Il vero sindacalista è colui che sposa i problemi non propri, colui che, pur andando contro i propri interessi, si fa da parte a favore dei lavoratori. Il sindacalista è
colui che rappresenta l’imparzialità, colui che si sacrifica per le giuste cause senza risparmiare energie. Sembrerebbe proprio di parlare di una figura che ai giorni d’oggi è anacronistica e proprio per questo suscettibile di ilarità. Il sindacalista dovrebbe essere il primo a lottare e l’ultimo a godere dei benefici conseguenti. Un sindacalista che non si ispira a questa etica non può definirsi sindacalista per definizione, probabilmente: un politico o un affarista questo si, ma per favore non parliamo di sindacato e non offendiamo l'intelligenza dei lavoratori, che possono essere vittime di un sistema politico-sindacali ma non stupidi. Purtroppo gli odierni sindacati rappresentano solo alcuni, ma prendono decisioni che riguardano tutti e gestiscono risorse che appartengono a tutti. Per favore ditemi che ho un incubo e che persone come Salvatore Carnevale, Placido Rizzotto e molte altre ancora non sono mai esistite. Riportare il Sindacato alle originarie ideologie si può, basta volerlo con la consapevolezza della forza della base e con le armi dei valori etici di altruismo e di uguaglianza e con la forza del ragionamento, come alcuni uomini della storia ci hanno insegnato: nulla è impossibile, fra tutti: Gandhi.
Obbligare i sindacalisti a fare i sindacalisti.
CiccioSpena (RSU del Comune di Impiego)

. . . e adesso, volete ancora rimanere nella ciotola a guardare dal basso verso l'alto?
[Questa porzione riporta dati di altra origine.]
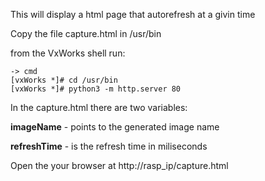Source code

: This will display a html page that autorefresh at a givin time

Copy the file capture.html in /usr/bin

from the VxWorks shell run:

```
-> cmd
[vxWorks *]# cd /usr/bin
[vxWorks *]# python3 -m http.server 80
```

In the capture.html there are two variables:

**imageName** - points to the generated image name

**refreshTime** - is the refresh time in miliseconds


Open the your browser at http://rasp_ip/capture.html

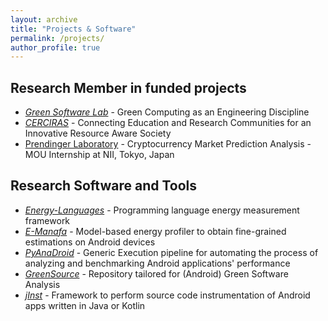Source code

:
```yaml
---
layout: archive
title: "Projects & Software"
permalink: /projects/
author_profile: true
---
```



## Research Member in funded projects

- *[Green Software Lab](http://greenlab.di.uminho.pt)* - Green Computing as an Engineering Discipline
- *[CERCIRAS](https://www.cerciras.org)* - Connecting Education and Research Communities for an Innovative Resource Aware Society
- [Prendinger Laboratory](https://research.nii.ac.jp/~prendinger/) - Cryptocurrency Market Prediction Analysis - MOU Internship at NII, Tokyo, Japan


## Research Software and Tools

- *[Energy-Languages](https://github.com/greensoftwarelab/Energy-Languages)* - Programming language energy measurement framework
- *[E-Manafa](https://github.com/greensoftwarelab/E-MANAFA)* - Model-based energy profiler to obtain fine-grained estimations on Android devices
- *[PyAnaDroid](https://github.com/greensoftwarelab/PyAnaDroid)* - Generic Execution pipeline for automating the process of analyzing and benchmarking Android applications' performance
- *[GreenSource]()* - Repository tailored for  (Android) Green Software Analysis
- *[jInst]()* - Framework to perform source code instrumentation of Android apps written in Java or Kotlin
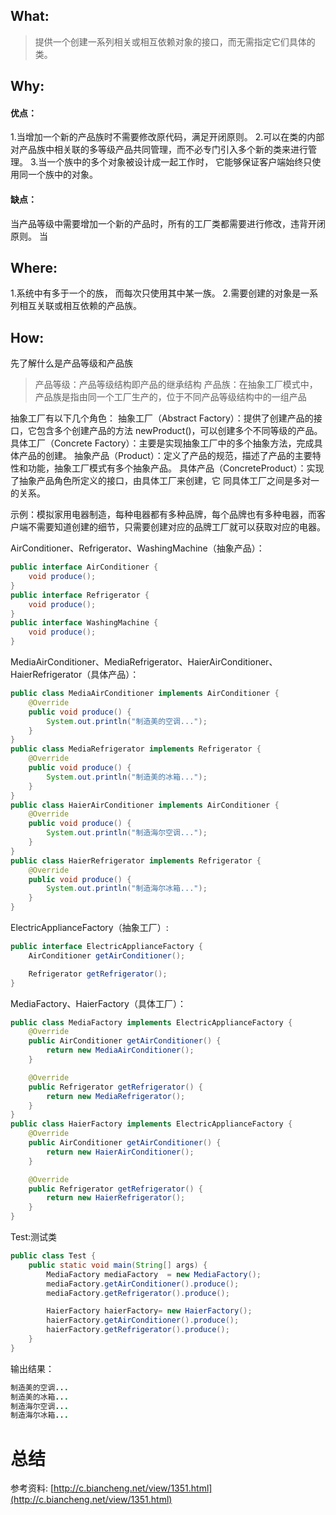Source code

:

## What:

>提供一个创建一系列相关或相互依赖对象的接口，而无需指定它们具体的类。


## Why:
#### 优点：
1.当增加一个新的产品族时不需要修改原代码，满足开闭原则。
2.可以在类的内部对产品族中相关联的多等级产品共同管理，而不必专门引入多个新的类来进行管理。
3.当一个族中的多个对象被设计成一起工作时， 它能够保证客户端始终只使用同一个族中的对象。

#### 缺点：
当产品等级中需要增加一个新的产品时，所有的工厂类都需要进行修改，违背开闭原则。
当

## Where:
1.系统中有多于一个的族， 而每次只使用其中某一族。
2.需要创建的对象是一系列相互关联或相互依赖的产品族。

## How:

先了解什么是产品等级和产品族
>产品等级：产品等级结构即产品的继承结构
产品族：在抽象工厂模式中，产品族是指由同一个工厂生产的，位于不同产品等级结构中的一组产品


抽象工厂有以下几个角色：
抽象工厂（Abstract Factory）：提供了创建产品的接口，它包含多个创建产品的方法 newProduct()，可以创建多个不同等级的产品。
具体工厂（Concrete Factory）：主要是实现抽象工厂中的多个抽象方法，完成具体产品的创建。
抽象产品（Product）：定义了产品的规范，描述了产品的主要特性和功能，抽象工厂模式有多个抽象产品。
具体产品（ConcreteProduct）：实现了抽象产品角色所定义的接口，由具体工厂来创建，它 同具体工厂之间是多对一的关系。

示例：模拟家用电器制造，每种电器都有多种品牌，每个品牌也有多种电器，而客户端不需要知道创建的细节，只需要创建对应的品牌工厂就可以获取对应的电器。


AirConditioner、Refrigerator、WashingMachine（抽象产品）：
```java
public interface AirConditioner {
    void produce();
}
public interface Refrigerator {
    void produce();
}
public interface WashingMachine {
    void produce();
}
```
MediaAirConditioner、MediaRefrigerator、HaierAirConditioner、HaierRefrigerator（具体产品）：
```java
public class MediaAirConditioner implements AirConditioner {
    @Override
    public void produce() {
        System.out.println("制造美的空调...");
    }
}
public class MediaRefrigerator implements Refrigerator {
    @Override
    public void produce() {
        System.out.println("制造美的冰箱...");
    }
}
public class HaierAirConditioner implements AirConditioner {
    @Override
    public void produce() {
        System.out.println("制造海尔空调...");
    }
}
public class HaierRefrigerator implements Refrigerator {
    @Override
    public void produce() {
        System.out.println("制造海尔冰箱...");
    }
}
```
ElectricApplianceFactory（抽象工厂）:
```java
public interface ElectricApplianceFactory {
    AirConditioner getAirConditioner();

    Refrigerator getRefrigerator();
}
```
MediaFactory、HaierFactory（具体工厂）：
```java
public class MediaFactory implements ElectricApplianceFactory {
    @Override
    public AirConditioner getAirConditioner() {
        return new MediaAirConditioner();
    }

    @Override
    public Refrigerator getRefrigerator() {
        return new MediaRefrigerator();
    }
}
public class HaierFactory implements ElectricApplianceFactory {
    @Override
    public AirConditioner getAirConditioner() {
        return new HaierAirConditioner();
    }

    @Override
    public Refrigerator getRefrigerator() {
        return new HaierRefrigerator();
    }
}
```




Test:测试类
```java
public class Test {
    public static void main(String[] args) {
        MediaFactory mediaFactory  = new MediaFactory();
        mediaFactory.getAirConditioner().produce();
        mediaFactory.getRefrigerator().produce();

        HaierFactory haierFactory= new HaierFactory();
        haierFactory.getAirConditioner().produce();
        haierFactory.getRefrigerator().produce();
    }
}
```
输出结果：
```java
制造美的空调...
制造美的冰箱...
制造海尔空调...
制造海尔冰箱...
```


# 总结</a>

参考资料:
[http://c.biancheng.net/view/1351.html](http://c.biancheng.net/view/1351.html)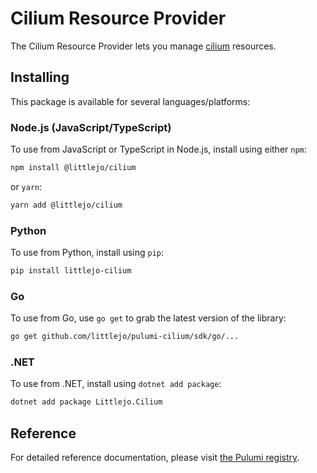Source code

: # Cilium Resource Provider

The Cilium Resource Provider lets you manage [cilium](https://www.pulumi.com/registry/packages/cilium/) resources.

## Installing

This package is available for several languages/platforms:

### Node.js (JavaScript/TypeScript)

To use from JavaScript or TypeScript in Node.js, install using either `npm`:

```bash
npm install @littlejo/cilium
```

or `yarn`:

```bash
yarn add @littlejo/cilium
```

### Python

To use from Python, install using `pip`:

```bash
pip install littlejo-cilium
```

### Go

To use from Go, use `go get` to grab the latest version of the library:

```bash
go get github.com/littlejo/pulumi-cilium/sdk/go/...
```

### .NET

To use from .NET, install using `dotnet add package`:

```bash
dotnet add package Littlejo.Cilium
```

## Reference

For detailed reference documentation, please visit [the Pulumi registry](https://www.pulumi.com/registry/packages/cilium/api-docs/).
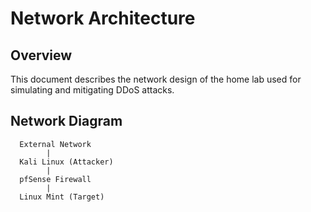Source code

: # Network Architecture

## Overview

This document describes the network design of the home lab used for simulating and mitigating DDoS attacks.

## Network Diagram

```
  External Network 
        |
  Kali Linux (Attacker)
        |
  pfSense Firewall 
        |
  Linux Mint (Target)
```
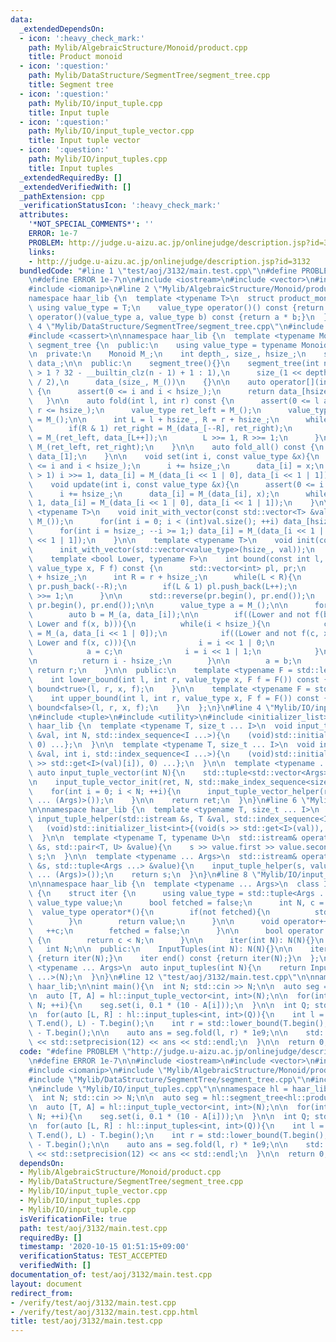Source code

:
 ```yaml
---
data:
  _extendedDependsOn:
  - icon: ':heavy_check_mark:'
    path: Mylib/AlgebraicStructure/Monoid/product.cpp
    title: Product monoid
  - icon: ':question:'
    path: Mylib/DataStructure/SegmentTree/segment_tree.cpp
    title: Segment tree
  - icon: ':question:'
    path: Mylib/IO/input_tuple.cpp
    title: Input tuple
  - icon: ':question:'
    path: Mylib/IO/input_tuple_vector.cpp
    title: Input tuple vector
  - icon: ':question:'
    path: Mylib/IO/input_tuples.cpp
    title: Input tuples
  _extendedRequiredBy: []
  _extendedVerifiedWith: []
  _pathExtension: cpp
  _verificationStatusIcon: ':heavy_check_mark:'
  attributes:
    '*NOT_SPECIAL_COMMENTS*': ''
    ERROR: 1e-7
    PROBLEM: http://judge.u-aizu.ac.jp/onlinejudge/description.jsp?id=3132
    links:
    - http://judge.u-aizu.ac.jp/onlinejudge/description.jsp?id=3132
  bundledCode: "#line 1 \"test/aoj/3132/main.test.cpp\"\n#define PROBLEM \"http://judge.u-aizu.ac.jp/onlinejudge/description.jsp?id=3132\"\
    \n#define ERROR 1e-7\n\n#include <iostream>\n#include <vector>\n#include <algorithm>\n\
    #include <iomanip>\n#line 2 \"Mylib/AlgebraicStructure/Monoid/product.cpp\"\n\n\
    namespace haar_lib {\n  template <typename T>\n  struct product_monoid {\n   \
    \ using value_type = T;\n    value_type operator()() const {return 1;}\n    value_type\
    \ operator()(value_type a, value_type b) const {return a * b;}\n  };\n}\n#line\
    \ 4 \"Mylib/DataStructure/SegmentTree/segment_tree.cpp\"\n#include <functional>\n\
    #include <cassert>\n\nnamespace haar_lib {\n  template <typename Monoid>\n  class\
    \ segment_tree {\n  public:\n    using value_type = typename Monoid::value_type;\n\
    \n  private:\n    Monoid M_;\n    int depth_, size_, hsize_;\n    std::vector<value_type>\
    \ data_;\n\n  public:\n    segment_tree(){}\n    segment_tree(int n):\n      depth_(n\
    \ > 1 ? 32 - __builtin_clz(n - 1) + 1 : 1),\n      size_(1 << depth_), hsize_(size_\
    \ / 2),\n      data_(size_, M_())\n    {}\n\n    auto operator[](int i) const\
    \ {\n      assert(0 <= i and i < hsize_);\n      return data_[hsize_ + i];\n \
    \   }\n\n    auto fold(int l, int r) const {\n      assert(0 <= l and l <= r and\
    \ r <= hsize_);\n      value_type ret_left = M_();\n      value_type ret_right\
    \ = M_();\n\n      int L = l + hsize_, R = r + hsize_;\n      while(L < R){\n\
    \        if(R & 1) ret_right = M_(data_[--R], ret_right);\n        if(L & 1) ret_left\
    \ = M_(ret_left, data_[L++]);\n        L >>= 1, R >>= 1;\n      }\n\n      return\
    \ M_(ret_left, ret_right);\n    }\n\n    auto fold_all() const {\n      return\
    \ data_[1];\n    }\n\n    void set(int i, const value_type &x){\n      assert(0\
    \ <= i and i < hsize_);\n      i += hsize_;\n      data_[i] = x;\n      while(i\
    \ > 1) i >>= 1, data_[i] = M_(data_[i << 1 | 0], data_[i << 1 | 1]);\n    }\n\n\
    \    void update(int i, const value_type &x){\n      assert(0 <= i and i < hsize_);\n\
    \      i += hsize_;\n      data_[i] = M_(data_[i], x);\n      while(i > 1) i >>=\
    \ 1, data_[i] = M_(data_[i << 1 | 0], data_[i << 1 | 1]);\n    }\n\n    template\
    \ <typename T>\n    void init_with_vector(const std::vector<T> &val){\n      data_.assign(size_,\
    \ M_());\n      for(int i = 0; i < (int)val.size(); ++i) data_[hsize_ + i] = val[i];\n\
    \      for(int i = hsize_; --i >= 1;) data_[i] = M_(data_[i << 1 | 0], data_[i\
    \ << 1 | 1]);\n    }\n\n    template <typename T>\n    void init(const T &val){\n\
    \      init_with_vector(std::vector<value_type>(hsize_, val));\n    }\n\n  private:\n\
    \    template <bool Lower, typename F>\n    int bound(const int l, const int r,\
    \ value_type x, F f) const {\n      std::vector<int> pl, pr;\n      int L = l\
    \ + hsize_;\n      int R = r + hsize_;\n      while(L < R){\n        if(R & 1)\
    \ pr.push_back(--R);\n        if(L & 1) pl.push_back(L++);\n        L >>= 1, R\
    \ >>= 1;\n      }\n\n      std::reverse(pr.begin(), pr.end());\n      pl.insert(pl.end(),\
    \ pr.begin(), pr.end());\n\n      value_type a = M_();\n\n      for(int i : pl){\n\
    \        auto b = M_(a, data_[i]);\n\n        if((Lower and not f(b, x)) or (not\
    \ Lower and f(x, b))){\n          while(i < hsize_){\n            const auto c\
    \ = M_(a, data_[i << 1 | 0]);\n            if((Lower and not f(c, x)) or (not\
    \ Lower and f(x, c))){\n              i = i << 1 | 0;\n            }else{\n  \
    \            a = c;\n              i = i << 1 | 1;\n            }\n          }\n\
    \n          return i - hsize_;\n        }\n\n        a = b;\n      }\n\n     \
    \ return r;\n    }\n\n  public:\n    template <typename F = std::less<value_type>>\n\
    \    int lower_bound(int l, int r, value_type x, F f = F()) const {\n      return\
    \ bound<true>(l, r, x, f);\n    }\n\n    template <typename F = std::less<value_type>>\n\
    \    int upper_bound(int l, int r, value_type x, F f = F()) const {\n      return\
    \ bound<false>(l, r, x, f);\n    }\n  };\n}\n#line 4 \"Mylib/IO/input_tuple_vector.cpp\"\
    \n#include <tuple>\n#include <utility>\n#include <initializer_list>\n\nnamespace\
    \ haar_lib {\n  template <typename T, size_t ... I>\n  void input_tuple_vector_init(T\
    \ &val, int N, std::index_sequence<I ...>){\n    (void)std::initializer_list<int>{(void(std::get<I>(val).resize(N)),\
    \ 0) ...};\n  }\n\n  template <typename T, size_t ... I>\n  void input_tuple_vector_helper(T\
    \ &val, int i, std::index_sequence<I ...>){\n    (void)std::initializer_list<int>{(void(std::cin\
    \ >> std::get<I>(val)[i]), 0) ...};\n  }\n\n  template <typename ... Args>\n \
    \ auto input_tuple_vector(int N){\n    std::tuple<std::vector<Args> ...> ret;\n\
    \n    input_tuple_vector_init(ret, N, std::make_index_sequence<sizeof ... (Args)>());\n\
    \    for(int i = 0; i < N; ++i){\n      input_tuple_vector_helper(ret, i, std::make_index_sequence<sizeof\
    \ ... (Args)>());\n    }\n\n    return ret;\n  }\n}\n#line 6 \"Mylib/IO/input_tuple.cpp\"\
    \n\nnamespace haar_lib {\n  template <typename T, size_t ... I>\n  static void\
    \ input_tuple_helper(std::istream &s, T &val, std::index_sequence<I ...>){\n \
    \   (void)std::initializer_list<int>{(void(s >> std::get<I>(val)), 0) ...};\n\
    \  }\n\n  template <typename T, typename U>\n  std::istream& operator>>(std::istream\
    \ &s, std::pair<T, U> &value){\n    s >> value.first >> value.second;\n    return\
    \ s;\n  }\n\n  template <typename ... Args>\n  std::istream& operator>>(std::istream\
    \ &s, std::tuple<Args ...> &value){\n    input_tuple_helper(s, value, std::make_index_sequence<sizeof\
    \ ... (Args)>());\n    return s;\n  }\n}\n#line 8 \"Mylib/IO/input_tuples.cpp\"\
    \n\nnamespace haar_lib {\n  template <typename ... Args>\n  class InputTuples\
    \ {\n    struct iter {\n      using value_type = std::tuple<Args ...>;\n     \
    \ value_type value;\n      bool fetched = false;\n      int N, c = 0;\n\n    \
    \  value_type operator*(){\n        if(not fetched){\n          std::cin >> value;\n\
    \        }\n        return value;\n      }\n\n      void operator++(){\n     \
    \   ++c;\n        fetched = false;\n      }\n\n      bool operator!=(iter &) const\
    \ {\n        return c < N;\n      }\n\n      iter(int N): N(N){}\n    };\n\n \
    \   int N;\n\n  public:\n    InputTuples(int N): N(N){}\n\n    iter begin() const\
    \ {return iter(N);}\n    iter end() const {return iter(N);}\n  };\n\n  template\
    \ <typename ... Args>\n  auto input_tuples(int N){\n    return InputTuples<Args\
    \ ...>(N);\n  }\n}\n#line 12 \"test/aoj/3132/main.test.cpp\"\n\nnamespace hl =\
    \ haar_lib;\n\nint main(){\n  int N; std::cin >> N;\n\n  auto seg = hl::segment_tree<hl::product_monoid<double>>(N);\n\
    \n  auto [T, A] = hl::input_tuple_vector<int, int>(N);\n\n  for(int i = 0; i <\
    \ N; ++i){\n    seg.set(i, 0.1 * (10 - A[i]));\n  }\n\n  int Q; std::cin >> Q;\n\
    \n  for(auto [L, R] : hl::input_tuples<int, int>(Q)){\n    int l = std::lower_bound(T.begin(),\
    \ T.end(), L) - T.begin();\n    int r = std::lower_bound(T.begin(), T.end(), R)\
    \ - T.begin();\n\n    auto ans = seg.fold(l, r) * 1e9;\n\n    std::cout << std::fixed\
    \ << std::setprecision(12) << ans << std::endl;\n  }\n\n  return 0;\n}\n"
  code: "#define PROBLEM \"http://judge.u-aizu.ac.jp/onlinejudge/description.jsp?id=3132\"\
    \n#define ERROR 1e-7\n\n#include <iostream>\n#include <vector>\n#include <algorithm>\n\
    #include <iomanip>\n#include \"Mylib/AlgebraicStructure/Monoid/product.cpp\"\n\
    #include \"Mylib/DataStructure/SegmentTree/segment_tree.cpp\"\n#include \"Mylib/IO/input_tuple_vector.cpp\"\
    \n#include \"Mylib/IO/input_tuples.cpp\"\n\nnamespace hl = haar_lib;\n\nint main(){\n\
    \  int N; std::cin >> N;\n\n  auto seg = hl::segment_tree<hl::product_monoid<double>>(N);\n\
    \n  auto [T, A] = hl::input_tuple_vector<int, int>(N);\n\n  for(int i = 0; i <\
    \ N; ++i){\n    seg.set(i, 0.1 * (10 - A[i]));\n  }\n\n  int Q; std::cin >> Q;\n\
    \n  for(auto [L, R] : hl::input_tuples<int, int>(Q)){\n    int l = std::lower_bound(T.begin(),\
    \ T.end(), L) - T.begin();\n    int r = std::lower_bound(T.begin(), T.end(), R)\
    \ - T.begin();\n\n    auto ans = seg.fold(l, r) * 1e9;\n\n    std::cout << std::fixed\
    \ << std::setprecision(12) << ans << std::endl;\n  }\n\n  return 0;\n}\n"
  dependsOn:
  - Mylib/AlgebraicStructure/Monoid/product.cpp
  - Mylib/DataStructure/SegmentTree/segment_tree.cpp
  - Mylib/IO/input_tuple_vector.cpp
  - Mylib/IO/input_tuples.cpp
  - Mylib/IO/input_tuple.cpp
  isVerificationFile: true
  path: test/aoj/3132/main.test.cpp
  requiredBy: []
  timestamp: '2020-10-15 01:51:15+09:00'
  verificationStatus: TEST_ACCEPTED
  verifiedWith: []
documentation_of: test/aoj/3132/main.test.cpp
layout: document
redirect_from:
- /verify/test/aoj/3132/main.test.cpp
- /verify/test/aoj/3132/main.test.cpp.html
title: test/aoj/3132/main.test.cpp
---
```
In fondo, ci piove addosso
sempre quello che ci meritiamo.
riflessioni di Filippo Macaluso (RSU del Comune di Palermo)

2 commenti:

Anonimo ha detto...

Ce l'ho fatta, l'ho letto tutto!!!
Complimenti Ciccio, anche se capirai bene che non puoi andare in giro tra i nostri colleghi parlando di Weber e di Placido Rizzotto...
Comunque, a proposito di sindacalisti, io penso che non puoi obbligare nessuno a fare un bel niente.
Però una cosa è possibile farla: chiamare le cosa col loro nome!
Chiamare i ladri ladri, i truffatori truffatori, i porci porci...
E gli idealisti che ancora credono in un ideale, uomini veri.
Buon lavoro, Uomo.
Fab

Anonimo ha detto...

Bisognerebbe cambiare le carte in tavola, e precisamente i Sindacati dovrebbero auto finanziarsi ma di contro tutti i lavoratori dovrebbero essere sindacalizzati per legge cosi eviteremmo leggi che permettono ai sindacati di incassare dallo stato, e percentuali di rappresentanza più reali, e chiaro che molti lavoratori non si iscrivono ai sindacati pur simpatizzando per quello o l'altro sindacato, ma se fosse obligato a farlo per legge penso che le percentuali di rappresentanza non possono che essere diverse.
Togliere i finanziamenti statali comporterebbe che i sindacati per poter vivere non possono che fare gli interessi dei lavoratori, perchè se così non fosse lo spostamento di iscritti da una sigla ad un'altra comporterebbe anche la sparizione dello stesso.